NEW ORLEANS, Feb. 3 – Patients who lose vision after stroke can regain some of it through therapy that strengthens nerve cell activity, researchers reported at the American Stroke Association's International Stroke Conference 2005.
"This is the first technique stroke patients can use to improve their vision," said Bernhard Sabel, Ph.D., professor of medical physiology at Otto-von-Guericke University in Magdeburg, Germany. "Patients with visual field defects can now have reasonable hope that the blindness is changeable. This study found that the effect of therapy lasts well after therapy stops and indicates that extended training tends to further improve results."
Vision restoration therapy (VRT) involves identifying and stimulating regions in the visual field that are only partly damaged by stroke or trauma. The training can be done at home in front of a computer-based device, usually in 30-minute sessions, twice a day.
During the training, hundreds of visual stimulations are presented on the monitor to the areas of residual vision. Through repetitive use of damaged areas, a process known as neuroplasticity is induced. During neuroplasticity, the nerve activity related to vision is strengthened to help restore some of a person's visual functions.
Sabel and his colleagues presented findings from six and 12 months of VRT. Fifteen patients underwent six months of VRT and nine patients had 12 months of VRT. Visual field assessments were performed before and after VRT and then repeated an average of 46 months after completing VRT. After six months of VRT, sample stimulus detection increased significantly from about 54 percent to 63 percent. The number of undetected stimuli decreased significantly in both eyes.
Continuing VRT for 12 months improved the results achieved at six months. However, this change was only a statistical trend toward improvement and was not a significant change. Sabel and his colleagues had observed in a separate study that the difference became statistically significant when a larger group of patients was studied.
The follow-up examination after a therapy-free interval of more than three years showed that the benefits of VRT remained stable, and vision loss did not occur in most instances. Patients appear to benefit by continuing the training rather than stopping after a certain period of time.

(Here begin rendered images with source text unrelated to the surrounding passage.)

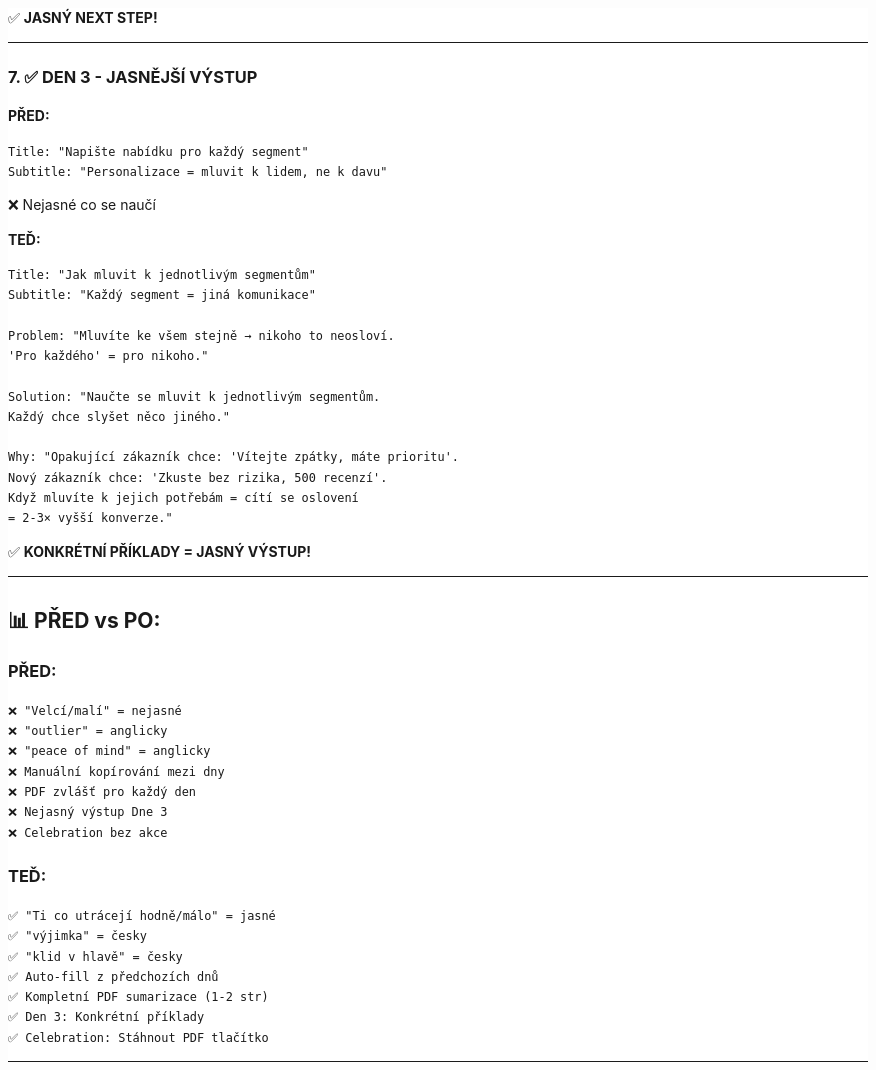 ✅ **JASNÝ NEXT STEP!**

---

### **7. ✅ DEN 3 - JASNĚJŠÍ VÝSTUP**

**PŘED:**
```
Title: "Napište nabídku pro každý segment"
Subtitle: "Personalizace = mluvit k lidem, ne k davu"
```
❌ Nejasné co se naučí

**TEĎ:**
```
Title: "Jak mluvit k jednotlivým segmentům"
Subtitle: "Každý segment = jiná komunikace"

Problem: "Mluvíte ke všem stejně → nikoho to neosloví. 
'Pro každého' = pro nikoho."

Solution: "Naučte se mluvit k jednotlivým segmentům. 
Každý chce slyšet něco jiného."

Why: "Opakující zákazník chce: 'Vítejte zpátky, máte prioritu'. 
Nový zákazník chce: 'Zkuste bez rizika, 500 recenzí'. 
Když mluvíte k jejich potřebám = cítí se oslovení 
= 2-3× vyšší konverze."
```

✅ **KONKRÉTNÍ PŘÍKLADY = JASNÝ VÝSTUP!**

---

## 📊 PŘED vs PO:

### **PŘED:**

```
❌ "Velcí/malí" = nejasné
❌ "outlier" = anglicky
❌ "peace of mind" = anglicky
❌ Manuální kopírování mezi dny
❌ PDF zvlášť pro každý den
❌ Nejasný výstup Dne 3
❌ Celebration bez akce
```

### **TEĎ:**

```
✅ "Ti co utrácejí hodně/málo" = jasné
✅ "výjimka" = česky
✅ "klid v hlavě" = česky
✅ Auto-fill z předchozích dnů
✅ Kompletní PDF sumarizace (1-2 str)
✅ Den 3: Konkrétní příklady
✅ Celebration: Stáhnout PDF tlačítko
```

---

"The improvement remains stable in most patients," he said. "Continued therapy, however, is helpful to further improve the outcome." Patients with vision loss after stroke benefit regardless of the severity of the stroke or how much of their vision is affected, Sabel said. As long as some vision remains, VRT is effective in most patients. The larger the areas of residual vision, the better the outcome with VRT, he said.
"We had some patients train for many years and continue to improve," he said. "In rare cases, the entire [area of vision loss] disappeared."
Even a patients' age didn't influence the likelihood of improvement.
"The age of the patient does not matter much," Sabel said. "It also does not matter how old the lesion is at the start of the training, even when it is decades old patients can still benefit."
However, he said, VRT has varying results. About one-third of patients he studied had little or no effect from VRT, one-third had moderate but noticeable improvement, and one-third had strong or dramatic improvement.
Patient compliance with the technique has been very good. Patients tend to continue with the therapy, even undergoing training for an extended period of time. The same training technique can be applied to vision loss due to trauma (including optic nerve damage) and to tumor surgery that affects visual fields.
Co-authors are Carolin Gall, M.A.; Iris Mueller, M.A.; and Christian Kaufmann, Ph.D.
The study was funded by the University of Magdeburg and the DFG (Germany).
VRT has been approved for marketing by the U.S. Food and Drug Administration and is distributed by NovaVision, Inc.